Pennsylvanian and Lower Permian deposition in the Sutton-Schleicher area was controlled largely by the Concho arch on the east, the Midland basin on the west and the Val Verde basin on the south. The oldest Pennsylvanian rocks are limestones and dark shales of Bend age which are confined to depressions of tectonic and physiographic origin and are thickest in grabens belonging to the Fort Chadbourne fault system. Lower Strawn limestones continued to fill the depressions, gradually spreading out until by middle Strawn time the highest features had been covered, though local movement along the Fort Chadbourne faults continued throughout the Pennsylvanian period. Four distinct sedimentary facies of the upper Strawn are recognized, beginning on the east with: (1) bedded shelf imestones intercalated with gray and red shales, (2) a back-reef black shale facies, (3) a barrier-type reef, and (4) the Midland basin black shale facies on the west. The nature and origin of the reefs are discussed and the conclusion reached that though probably true reefs, not all requirements in the strictest definition of the term can be demonstrated.
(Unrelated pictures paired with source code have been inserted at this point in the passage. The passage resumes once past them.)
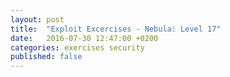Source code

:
 ```yaml
---
layout: post
title:  "Exploit Excercises - Nebula: Level 17"
date:   2016-07-30 12:47:00 +0200
categories: exercises security
published: false
---
```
The terms unda, clino, and fondo are used to describe the sedimentary environments associated with the starved Midland basin during the late Strawn, Canyon, and Cisco epochs. Bedded limestones of the undaform, synonymous with the Concho platform, become biostromal and thicken at the top of the clinoform before they thin and disappear abruptly on the slope. Canyon and Cisco dark shales and sandstones in the starved Midland basin are as little as one-third as thick as their platform equivalents, but in the Wolfcamp the condition is reversed, with thicker deposition in the basin.